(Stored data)
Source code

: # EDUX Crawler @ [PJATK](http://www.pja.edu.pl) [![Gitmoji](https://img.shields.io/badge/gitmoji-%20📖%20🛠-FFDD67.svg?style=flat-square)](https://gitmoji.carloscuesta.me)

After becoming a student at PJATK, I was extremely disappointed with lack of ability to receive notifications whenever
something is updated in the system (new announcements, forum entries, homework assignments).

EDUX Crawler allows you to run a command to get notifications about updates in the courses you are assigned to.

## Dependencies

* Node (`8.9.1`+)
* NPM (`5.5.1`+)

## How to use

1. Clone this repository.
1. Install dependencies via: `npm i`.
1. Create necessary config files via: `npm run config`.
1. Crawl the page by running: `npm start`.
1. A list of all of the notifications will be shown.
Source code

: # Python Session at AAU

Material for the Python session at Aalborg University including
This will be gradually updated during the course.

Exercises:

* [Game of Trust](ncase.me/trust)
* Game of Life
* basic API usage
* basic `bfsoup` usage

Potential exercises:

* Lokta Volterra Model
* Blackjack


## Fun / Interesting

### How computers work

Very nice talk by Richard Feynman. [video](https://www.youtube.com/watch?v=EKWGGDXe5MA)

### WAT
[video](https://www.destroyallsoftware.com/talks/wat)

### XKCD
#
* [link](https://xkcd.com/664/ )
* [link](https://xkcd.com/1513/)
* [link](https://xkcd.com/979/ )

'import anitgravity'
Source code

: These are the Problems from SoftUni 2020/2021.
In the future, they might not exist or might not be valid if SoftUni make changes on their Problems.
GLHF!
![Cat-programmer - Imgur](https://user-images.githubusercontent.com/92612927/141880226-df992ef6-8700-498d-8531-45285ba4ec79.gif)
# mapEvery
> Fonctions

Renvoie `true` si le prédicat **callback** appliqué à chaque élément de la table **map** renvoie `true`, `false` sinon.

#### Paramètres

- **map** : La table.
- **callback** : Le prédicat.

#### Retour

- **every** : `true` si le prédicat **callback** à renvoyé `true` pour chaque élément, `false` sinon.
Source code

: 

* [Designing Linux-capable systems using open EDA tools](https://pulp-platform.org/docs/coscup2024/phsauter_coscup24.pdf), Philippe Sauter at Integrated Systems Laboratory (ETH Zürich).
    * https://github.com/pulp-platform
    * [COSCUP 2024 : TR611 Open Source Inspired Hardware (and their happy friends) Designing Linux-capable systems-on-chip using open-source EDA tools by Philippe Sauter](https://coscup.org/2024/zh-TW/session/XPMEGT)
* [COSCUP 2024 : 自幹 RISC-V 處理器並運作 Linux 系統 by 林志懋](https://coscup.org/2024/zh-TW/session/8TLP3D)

Your task:
Please report every line in the entries above that holds the string "false".

Exercise response:
Renvoie `true` si le prédicat **callback** appliqué à chaque élément de la table **map** renvoie `true`, `false` sinon.
- **every** : `true` si le prédicat **callback** à renvoyé `true` pour chaque élément, `false` sinon.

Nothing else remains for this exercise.